§ Problem statement
Where an entry contains an image, skip the image and print the rest exactly.
++++ Supplied material ++++
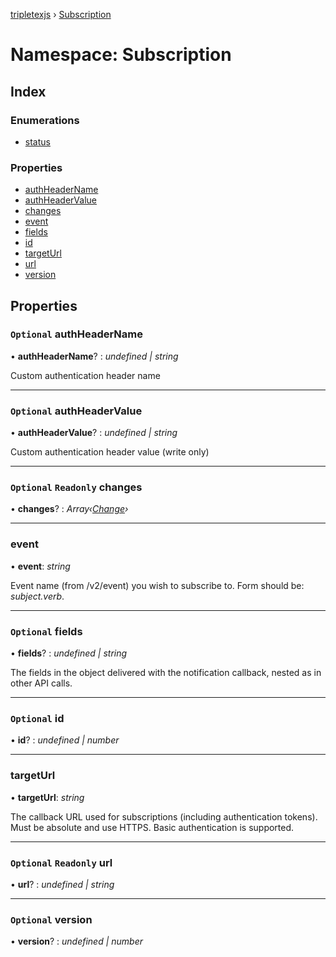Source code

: [tripletexjs](../README.md) › [Subscription](subscription.md)

# Namespace: Subscription

## Index

### Enumerations

* [status](../enums/subscription.status.md)

### Properties

* [authHeaderName](subscription.md#optional-authheadername)
* [authHeaderValue](subscription.md#optional-authheadervalue)
* [changes](subscription.md#optional-readonly-changes)
* [event](subscription.md#event)
* [fields](subscription.md#optional-fields)
* [id](subscription.md#optional-id)
* [targetUrl](subscription.md#targeturl)
* [url](subscription.md#optional-readonly-url)
* [version](subscription.md#optional-version)

## Properties

### `Optional` authHeaderName

• **authHeaderName**? : *undefined | string*

Custom authentication header name

___

### `Optional` authHeaderValue

• **authHeaderValue**? : *undefined | string*

Custom authentication header value (write only)

___

### `Optional` `Readonly` changes

• **changes**? : *Array‹[Change](change.md)›*

___

###  event

• **event**: *string*

Event name (from /v2/event) you wish to subscribe to. Form should be: *subject.verb*.

___

### `Optional` fields

• **fields**? : *undefined | string*

The fields in the object delivered with the notification callback, nested as in other API calls.

___

### `Optional` id

• **id**? : *undefined | number*

___

###  targetUrl

• **targetUrl**: *string*

The callback URL used for subscriptions (including authentication tokens). Must be absolute and use HTTPS. Basic authentication is supported.

___

### `Optional` `Readonly` url

• **url**? : *undefined | string*

___

### `Optional` version

• **version**? : *undefined | number*
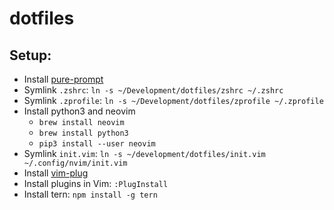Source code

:# dotfiles

## Setup:

* Install [pure-prompt](https://github.com/sindresorhus/pure#npm)
* Symlink `.zshrc`: `ln -s ~/Development/dotfiles/zshrc ~/.zshrc`
* Symlink `.zprofile`: `ln -s ~/Development/dotfiles/zprofile ~/.zprofile`
* Install python3 and neovim
  * `brew install neovim`
  * `brew install python3`
  * `pip3 install --user neovim`
* Symlink `init.vim`: `ln -s ~/development/dotfiles/init.vim ~/.config/nvim/init.vim`
* Install [vim-plug](https://github.com/junegunn/vim-plug#installation)
* Install plugins in Vim: `:PlugInstall`
* Install tern: `npm install -g tern`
++++
§ Response area
Source code

: [tripletexjs](../README.md) › [Subscription](subscription.md)

# Namespace: Subscription

## Index

### Enumerations

* [status](../enums/subscription.status.md)

### Properties

* [authHeaderName](subscription.md#optional-authheadername)
* [authHeaderValue](subscription.md#optional-authheadervalue)
* [changes](subscription.md#optional-readonly-changes)
* [event](subscription.md#event)
* [fields](subscription.md#optional-fields)
* [id](subscription.md#optional-id)
* [targetUrl](subscription.md#targeturl)
* [url](subscription.md#optional-readonly-url)
* [version](subscription.md#optional-version)

## Properties

### `Optional` authHeaderName

• **authHeaderName**? : *undefined | string*

Custom authentication header name

___

### `Optional` authHeaderValue

• **authHeaderValue**? : *undefined | string*

Custom authentication header value (write only)

___

### `Optional` `Readonly` changes

• **changes**? : *Array‹[Change](change.md)›*

___

###  event

• **event**: *string*

Event name (from /v2/event) you wish to subscribe to. Form should be: *subject.verb*.

___

### `Optional` fields

• **fields**? : *undefined | string*

The fields in the object delivered with the notification callback, nested as in other API calls.

___

### `Optional` id

• **id**? : *undefined | number*

___

###  targetUrl

• **targetUrl**: *string*

The callback URL used for subscriptions (including authentication tokens). Must be absolute and use HTTPS. Basic authentication is supported.

___

### `Optional` `Readonly` url

• **url**? : *undefined | string*

___

### `Optional` version

• **version**? : *undefined | number*
Source code

:# dotfiles

## Setup:

* Install [pure-prompt](https://github.com/sindresorhus/pure#npm)
* Symlink `.zshrc`: `ln -s ~/Development/dotfiles/zshrc ~/.zshrc`
* Symlink `.zprofile`: `ln -s ~/Development/dotfiles/zprofile ~/.zprofile`
* Install python3 and neovim
  * `brew install neovim`
  * `brew install python3`
  * `pip3 install --user neovim`
* Symlink `init.vim`: `ln -s ~/development/dotfiles/init.vim ~/.config/nvim/init.vim`
* Install [vim-plug](https://github.com/junegunn/vim-plug#installation)
* Install plugins in Vim: `:PlugInstall`
* Install tern: `npm install -g tern`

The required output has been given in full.